Caroline, confuse, interdite, rougissait jusqu'au blanc des yeux, n'osait les lever sur Lindorf, et disait en balbutiant qu'elle s'était égarée, qu'elle ignorait absolument… qu'elle croyait Risberg d'un tout autre côté. Lindorf eut tout à fait l'air de la croire; et loin de la presser de s'arrêter plus longtemps, loin de lui offrir de se reposer dans ses jardins, il eut la délicatesse de lui dire qu'il allait tout de suite la reconduire à Rindaw, et que, pour varier sa promenade, ils prendraient un autre chemin encore plus agréable. Sans doute qu'il entendait par ce mot le chemin le plus long, celui-ci l'était du double. Caroline ne put s'empêcher de le remarquer, en s'appuyant sur un bras qu'elle avait d'abord refusé, et que la fatigue l'obligea de prendre. "Ce chemin, dit-elle, est bien plus long que celui du bois. — Il est vrai; c'est un détour. Pardon; j'ai voulu vous faire faire une fois ce que je fais tous les jours. — Comment? — Oui, quand je vais à Rindaw, je passe toujours par le chemin du bois, et quand je reviens chez moi, je prends toujours celui-ci." Caroline rougit et ne répondit rien. Soit que ce fût une suite de ses réflexions de la journée, ou de l'embarras qu'elle avait éprouvé en se trouvant chez Lindorf, sa présence n'avait point eu cette fois son effet accoutumé. Loin de dissiper sa tristesse, elle l'avait augmentée; des larmes roulaient dans ses yeux; elle sentait que si elle eût dit un seul mot elles auraient inondé ses joues.

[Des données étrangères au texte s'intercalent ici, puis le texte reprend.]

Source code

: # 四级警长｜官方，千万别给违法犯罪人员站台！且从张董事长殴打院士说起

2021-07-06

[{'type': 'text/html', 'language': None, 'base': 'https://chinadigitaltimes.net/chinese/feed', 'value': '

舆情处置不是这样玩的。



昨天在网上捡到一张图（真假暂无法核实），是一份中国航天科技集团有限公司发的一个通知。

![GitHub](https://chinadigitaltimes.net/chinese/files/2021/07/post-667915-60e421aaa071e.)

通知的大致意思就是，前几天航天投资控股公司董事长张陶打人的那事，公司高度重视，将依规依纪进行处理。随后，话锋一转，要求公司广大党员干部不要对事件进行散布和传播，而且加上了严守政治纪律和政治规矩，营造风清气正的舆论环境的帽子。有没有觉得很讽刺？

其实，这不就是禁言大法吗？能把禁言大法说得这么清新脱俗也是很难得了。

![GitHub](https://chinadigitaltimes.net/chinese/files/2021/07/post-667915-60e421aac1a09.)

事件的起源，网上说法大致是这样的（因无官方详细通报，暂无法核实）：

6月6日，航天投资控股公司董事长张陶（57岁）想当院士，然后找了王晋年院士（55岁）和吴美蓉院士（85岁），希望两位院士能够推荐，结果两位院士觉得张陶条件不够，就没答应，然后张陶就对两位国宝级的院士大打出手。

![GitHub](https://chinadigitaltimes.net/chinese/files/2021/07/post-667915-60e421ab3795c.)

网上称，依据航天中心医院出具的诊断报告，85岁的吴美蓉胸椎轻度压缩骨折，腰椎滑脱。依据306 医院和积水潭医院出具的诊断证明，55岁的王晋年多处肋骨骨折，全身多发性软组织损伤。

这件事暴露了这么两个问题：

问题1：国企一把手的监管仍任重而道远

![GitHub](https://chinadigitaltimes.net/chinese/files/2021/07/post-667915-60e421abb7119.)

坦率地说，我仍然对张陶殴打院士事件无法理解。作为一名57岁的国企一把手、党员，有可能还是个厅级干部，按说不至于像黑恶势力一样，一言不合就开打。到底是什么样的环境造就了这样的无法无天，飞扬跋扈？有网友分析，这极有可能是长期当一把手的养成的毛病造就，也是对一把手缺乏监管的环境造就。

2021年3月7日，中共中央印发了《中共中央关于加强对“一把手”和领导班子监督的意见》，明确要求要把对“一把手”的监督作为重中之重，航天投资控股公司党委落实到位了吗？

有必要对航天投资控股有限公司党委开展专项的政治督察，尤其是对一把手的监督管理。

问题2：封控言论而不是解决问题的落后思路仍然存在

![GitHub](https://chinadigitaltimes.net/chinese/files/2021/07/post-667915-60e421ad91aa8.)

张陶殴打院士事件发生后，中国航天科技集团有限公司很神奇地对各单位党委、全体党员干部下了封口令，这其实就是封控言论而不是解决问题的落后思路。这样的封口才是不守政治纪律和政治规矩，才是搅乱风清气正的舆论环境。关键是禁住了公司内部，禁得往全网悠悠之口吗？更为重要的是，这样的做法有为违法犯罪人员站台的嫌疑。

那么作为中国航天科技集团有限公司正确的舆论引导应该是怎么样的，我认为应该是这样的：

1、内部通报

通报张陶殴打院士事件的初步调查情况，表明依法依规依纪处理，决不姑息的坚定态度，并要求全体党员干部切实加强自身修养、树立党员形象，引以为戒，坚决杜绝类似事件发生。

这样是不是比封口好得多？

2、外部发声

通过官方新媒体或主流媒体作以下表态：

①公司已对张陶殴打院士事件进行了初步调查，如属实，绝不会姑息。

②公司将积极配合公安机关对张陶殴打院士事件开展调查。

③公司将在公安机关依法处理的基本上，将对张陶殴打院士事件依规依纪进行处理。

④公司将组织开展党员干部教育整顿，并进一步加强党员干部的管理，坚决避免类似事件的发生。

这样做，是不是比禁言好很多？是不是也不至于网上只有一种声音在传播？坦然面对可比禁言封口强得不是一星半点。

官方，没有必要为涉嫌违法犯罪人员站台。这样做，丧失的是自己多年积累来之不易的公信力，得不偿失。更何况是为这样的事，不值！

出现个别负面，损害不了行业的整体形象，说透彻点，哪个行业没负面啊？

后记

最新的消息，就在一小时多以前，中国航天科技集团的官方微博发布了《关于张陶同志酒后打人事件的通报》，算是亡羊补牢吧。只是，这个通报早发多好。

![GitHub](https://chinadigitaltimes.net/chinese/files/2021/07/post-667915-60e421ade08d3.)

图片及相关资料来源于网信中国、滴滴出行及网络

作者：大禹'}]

Lindorf, au contraire, avait d'abord paru plus content qu'à l'ordinaire. La joie le plus pure était répandue sur sa physionomie; elle animait tous ses traits, toutes ses expressions. Il lui parlait avec feu de la beauté de la campagne, du délice d'y vivre auprès de l'objet qui nous intéresse, etc. Elle répondait à peine par quelques monosyllabes, et son coeur, était toujours plus oppressé. Son abattement frappa Lindorf. Il se tut, et l'observa avec des regards où se peignaient alternativement le doute, la crainte, la tendresse et l'espérance. Il semblait avoir à dire quelque chose qu'il n'osait prononcer. La lune s'était levée; sa douce lumière éclairait leur marche silencieuse, et ajoutait encore à leur émotion mutuelle. Enfin Caroline, ayant pris sur elle de prononcer quelques mots, lui demanda s'il avait reçu les lettres qu'il attendait avec tant d'impatience. — Ces lettres, répondit Lindorf avec un ton passionné…, ô Caroline! vous ne savez pas, vous n'imaginez pas à quel point elles pouvaient influer sur mon bonheur… Demain matin j'irai, je vous les communiquerai. Chère Caroline! ô ma tendre amie! vous lirez enfin dans ce coeur qui brûle de s'ouvrir entièrement à vous…, vous saurez tout ce que je pense, tout ce que je sens; et cet entretien que je vous demande décidera du sort de toute ma vie.